Zach, who has intellectual and developmental impairment, occasionally looks up as his mother speaks. Sometimes he gently touches her arm.
“Some things gave us short periods of relief, but it seemed like the seizures always worked their way back in,” Jennifer says of therapies tried in Zach’s youth. “The low cognition was one thing, but it was the seizures that handicapped us as a family.”
In addition to medications, they tried steroids, an implanted device, a special diet, even brain surgery.
“That’s what you do as a parent,” Jennifer says. “You grab whatever you can to help your child.”
By age 18, Zach had no new options and was no longer on meds.
“There was a personality there that we weren’t seeing with all the drugs,” says Jennifer, who was concerned about harmful side effects. “I have not put him on a drug since, until now.”
Zach’s atonic seizures, also called drop seizures, greatly concerned his parents. “Drop is a kind word for them,” Jennifer says, describing how he would suddenly collapse.
“The biggest thing he likes to do is walk,” Jennifer says. “But in a cycle of heavy seizure activity, I’d place him in a wheelchair with a seatbelt and park him right by me. He wasn’t happy and I wasn’t happy, but it had to be done to keep him safe.”
Zach’s neurologist recommended a visit to Ricky Lee, MD, at Via Christi Epilepsy Center in Wichita. Dr. Lee, who specializes in difficult-to-control epilepsy, told Jennifer about a medication for drop seizures.
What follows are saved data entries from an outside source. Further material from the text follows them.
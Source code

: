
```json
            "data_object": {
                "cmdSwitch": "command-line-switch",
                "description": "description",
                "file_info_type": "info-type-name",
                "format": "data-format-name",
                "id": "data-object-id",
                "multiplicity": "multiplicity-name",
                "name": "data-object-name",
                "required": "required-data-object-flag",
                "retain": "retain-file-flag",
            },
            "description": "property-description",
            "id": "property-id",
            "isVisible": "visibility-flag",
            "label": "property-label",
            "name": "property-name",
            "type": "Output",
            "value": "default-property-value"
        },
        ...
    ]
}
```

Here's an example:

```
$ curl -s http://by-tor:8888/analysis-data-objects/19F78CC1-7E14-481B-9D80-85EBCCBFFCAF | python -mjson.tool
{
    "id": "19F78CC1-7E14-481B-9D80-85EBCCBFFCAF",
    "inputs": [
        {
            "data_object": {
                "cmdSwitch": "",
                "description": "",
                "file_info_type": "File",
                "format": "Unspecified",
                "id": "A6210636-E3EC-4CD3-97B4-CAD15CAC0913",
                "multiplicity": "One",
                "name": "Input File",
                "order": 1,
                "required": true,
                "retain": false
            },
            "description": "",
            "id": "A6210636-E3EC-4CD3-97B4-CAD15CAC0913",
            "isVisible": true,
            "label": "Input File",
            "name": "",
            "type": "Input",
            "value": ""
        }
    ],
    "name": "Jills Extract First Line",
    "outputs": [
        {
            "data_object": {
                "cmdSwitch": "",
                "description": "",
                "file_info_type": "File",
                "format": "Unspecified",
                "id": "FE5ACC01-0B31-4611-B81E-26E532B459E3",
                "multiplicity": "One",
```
“These are the most disabling and devastating of all seizure types, for patients and for everyone around them,” says Dr. Lee. “Parents have to watch their children almost constantly because of fear of injuries. It’s physically and mentally draining because there’s no way to prevent the kids from falling.”
‘He’ll be all right’
On Jan. 7 of this year, Zach began taking Onfi®, the brand name for the anti-seizure drug clobazam.
“Since that day, I have not seen anything that I believe was a drop seizure,” says Jennifer.
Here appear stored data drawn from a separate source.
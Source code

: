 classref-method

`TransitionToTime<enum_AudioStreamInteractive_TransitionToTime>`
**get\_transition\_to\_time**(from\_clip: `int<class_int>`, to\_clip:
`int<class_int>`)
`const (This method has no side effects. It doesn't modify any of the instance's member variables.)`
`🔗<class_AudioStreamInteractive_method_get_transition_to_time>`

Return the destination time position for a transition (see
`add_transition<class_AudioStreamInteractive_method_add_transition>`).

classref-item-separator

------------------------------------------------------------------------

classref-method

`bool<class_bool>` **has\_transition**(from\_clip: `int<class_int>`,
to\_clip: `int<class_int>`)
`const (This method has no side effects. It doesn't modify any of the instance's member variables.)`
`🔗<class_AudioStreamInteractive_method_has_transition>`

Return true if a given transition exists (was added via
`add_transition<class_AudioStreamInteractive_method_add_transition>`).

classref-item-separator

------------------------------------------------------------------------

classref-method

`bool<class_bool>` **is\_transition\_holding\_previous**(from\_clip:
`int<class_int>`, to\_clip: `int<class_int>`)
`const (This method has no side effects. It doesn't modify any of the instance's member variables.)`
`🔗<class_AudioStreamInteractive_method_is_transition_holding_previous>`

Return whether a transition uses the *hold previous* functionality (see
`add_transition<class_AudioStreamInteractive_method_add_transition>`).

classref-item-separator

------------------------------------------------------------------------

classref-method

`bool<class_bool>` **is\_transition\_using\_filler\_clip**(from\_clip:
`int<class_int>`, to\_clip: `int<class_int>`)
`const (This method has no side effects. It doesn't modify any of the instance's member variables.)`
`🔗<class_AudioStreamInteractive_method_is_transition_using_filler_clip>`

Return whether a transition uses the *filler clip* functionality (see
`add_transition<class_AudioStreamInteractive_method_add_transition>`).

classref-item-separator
While he still experiences other seizure types, Zach is no longer getting injured, says Ted. As primary caregiver, Jennifer found her stress has decreased. She still holds onto him to guide him, but the constant feeling of danger is gone.
“I’m comfortable turning my back to fix supper or leaving the room for a moment,” she says. “Now I feel a sense of ‘He’ll be all right for a few minutes.’”
The family is grateful for the expertise at Via Christi Epilepsy Center.
“Dr. Lee did a heck of a nice job getting me comfortable with the idea of a new medication,” Jennifer says. “He gave me the time I needed and answered my questions. His staff was great. It was a good experience for us.”
The Jantzes are optimistic, as there are no guarantees with seizure control.
“I never feel like we’re totally healed, but we’ll take it for as long as we can get it,” Jennifer says. “We pretty well include Zach in wherever we go and whatever we do. I think that’s good for him and I think it’s good for the world.”